* EXERCISE: In the records that follow, count the lines where the string "skills" appears, and give the count with nothing added.

* DATASET RECORDS:

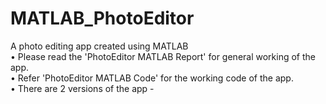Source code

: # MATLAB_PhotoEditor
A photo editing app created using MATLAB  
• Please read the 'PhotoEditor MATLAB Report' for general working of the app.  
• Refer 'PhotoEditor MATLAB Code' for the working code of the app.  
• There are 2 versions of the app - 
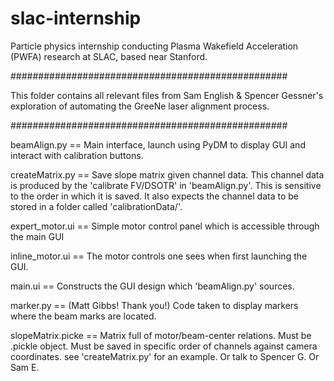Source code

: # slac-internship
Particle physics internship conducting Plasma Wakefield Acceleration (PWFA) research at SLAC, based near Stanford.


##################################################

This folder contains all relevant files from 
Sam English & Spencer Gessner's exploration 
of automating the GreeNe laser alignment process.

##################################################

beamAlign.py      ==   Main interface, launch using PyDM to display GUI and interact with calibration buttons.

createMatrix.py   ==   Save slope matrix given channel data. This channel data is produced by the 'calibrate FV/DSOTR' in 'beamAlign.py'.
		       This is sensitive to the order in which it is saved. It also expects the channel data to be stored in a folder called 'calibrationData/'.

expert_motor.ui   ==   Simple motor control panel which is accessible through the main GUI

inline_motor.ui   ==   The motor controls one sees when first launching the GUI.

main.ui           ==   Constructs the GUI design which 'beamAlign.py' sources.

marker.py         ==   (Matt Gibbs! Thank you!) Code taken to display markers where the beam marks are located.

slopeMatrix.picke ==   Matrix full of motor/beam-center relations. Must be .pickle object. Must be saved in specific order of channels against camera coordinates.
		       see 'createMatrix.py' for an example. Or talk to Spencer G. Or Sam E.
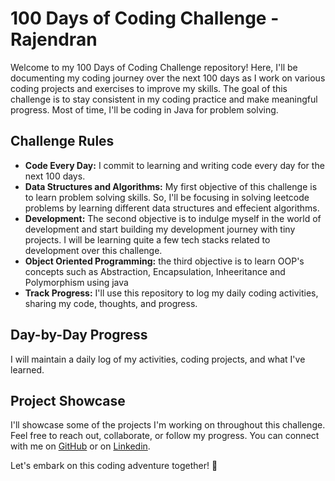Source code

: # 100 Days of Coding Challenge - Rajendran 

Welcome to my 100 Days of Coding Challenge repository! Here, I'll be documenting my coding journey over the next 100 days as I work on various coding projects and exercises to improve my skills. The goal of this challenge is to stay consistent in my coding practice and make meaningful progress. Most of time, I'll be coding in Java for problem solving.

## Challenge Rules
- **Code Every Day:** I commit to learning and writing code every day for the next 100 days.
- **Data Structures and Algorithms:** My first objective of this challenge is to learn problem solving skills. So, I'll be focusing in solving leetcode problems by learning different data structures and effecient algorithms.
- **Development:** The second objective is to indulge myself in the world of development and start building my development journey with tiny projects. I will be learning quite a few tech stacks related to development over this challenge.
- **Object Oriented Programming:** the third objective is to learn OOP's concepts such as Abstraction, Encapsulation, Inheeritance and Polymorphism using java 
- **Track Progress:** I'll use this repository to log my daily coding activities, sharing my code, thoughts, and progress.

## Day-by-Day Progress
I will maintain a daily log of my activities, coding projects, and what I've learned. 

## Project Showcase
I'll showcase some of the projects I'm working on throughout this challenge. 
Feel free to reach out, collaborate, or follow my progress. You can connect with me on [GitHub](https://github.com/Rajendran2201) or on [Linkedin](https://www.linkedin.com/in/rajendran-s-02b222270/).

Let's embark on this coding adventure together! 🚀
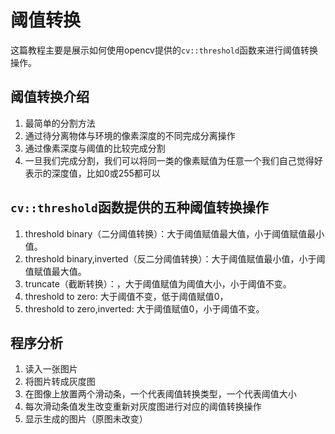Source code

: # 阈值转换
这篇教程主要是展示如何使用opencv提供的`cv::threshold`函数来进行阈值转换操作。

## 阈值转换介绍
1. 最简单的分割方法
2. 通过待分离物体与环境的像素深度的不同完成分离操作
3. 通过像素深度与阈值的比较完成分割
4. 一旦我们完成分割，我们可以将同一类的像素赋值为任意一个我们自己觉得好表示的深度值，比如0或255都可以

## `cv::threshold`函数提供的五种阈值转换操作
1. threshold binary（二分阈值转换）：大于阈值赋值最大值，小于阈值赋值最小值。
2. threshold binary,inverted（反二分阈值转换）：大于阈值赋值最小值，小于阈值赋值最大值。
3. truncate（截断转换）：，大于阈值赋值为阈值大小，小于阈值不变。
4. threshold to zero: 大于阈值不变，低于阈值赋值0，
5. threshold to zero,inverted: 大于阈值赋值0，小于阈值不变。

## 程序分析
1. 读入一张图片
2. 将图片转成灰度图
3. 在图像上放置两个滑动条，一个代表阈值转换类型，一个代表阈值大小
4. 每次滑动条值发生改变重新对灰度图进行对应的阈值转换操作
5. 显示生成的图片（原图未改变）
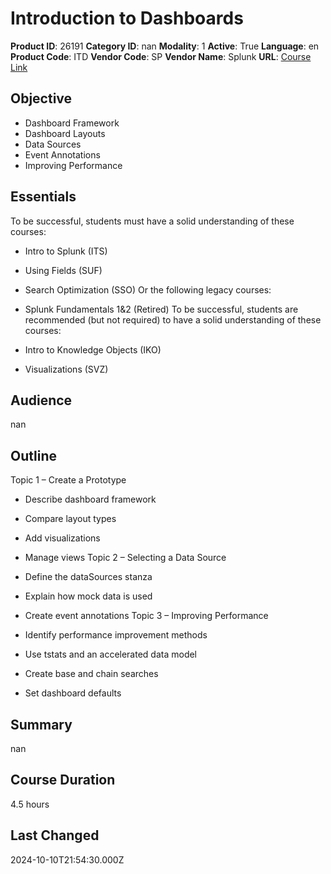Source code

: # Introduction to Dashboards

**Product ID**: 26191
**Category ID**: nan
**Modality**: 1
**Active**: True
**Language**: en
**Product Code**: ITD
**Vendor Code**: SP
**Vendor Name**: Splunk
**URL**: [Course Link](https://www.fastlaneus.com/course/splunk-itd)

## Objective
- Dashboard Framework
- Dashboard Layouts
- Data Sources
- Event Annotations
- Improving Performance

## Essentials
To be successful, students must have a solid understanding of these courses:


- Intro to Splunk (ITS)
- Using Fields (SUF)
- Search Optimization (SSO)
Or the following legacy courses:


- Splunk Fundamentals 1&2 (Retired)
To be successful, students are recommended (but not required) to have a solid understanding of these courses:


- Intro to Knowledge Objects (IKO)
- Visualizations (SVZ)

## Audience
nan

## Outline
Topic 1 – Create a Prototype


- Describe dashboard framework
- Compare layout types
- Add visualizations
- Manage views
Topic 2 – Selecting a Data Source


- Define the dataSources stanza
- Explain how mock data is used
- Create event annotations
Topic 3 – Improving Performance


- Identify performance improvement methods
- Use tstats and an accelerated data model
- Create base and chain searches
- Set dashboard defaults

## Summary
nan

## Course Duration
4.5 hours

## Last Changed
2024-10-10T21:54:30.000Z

* RESULT: 2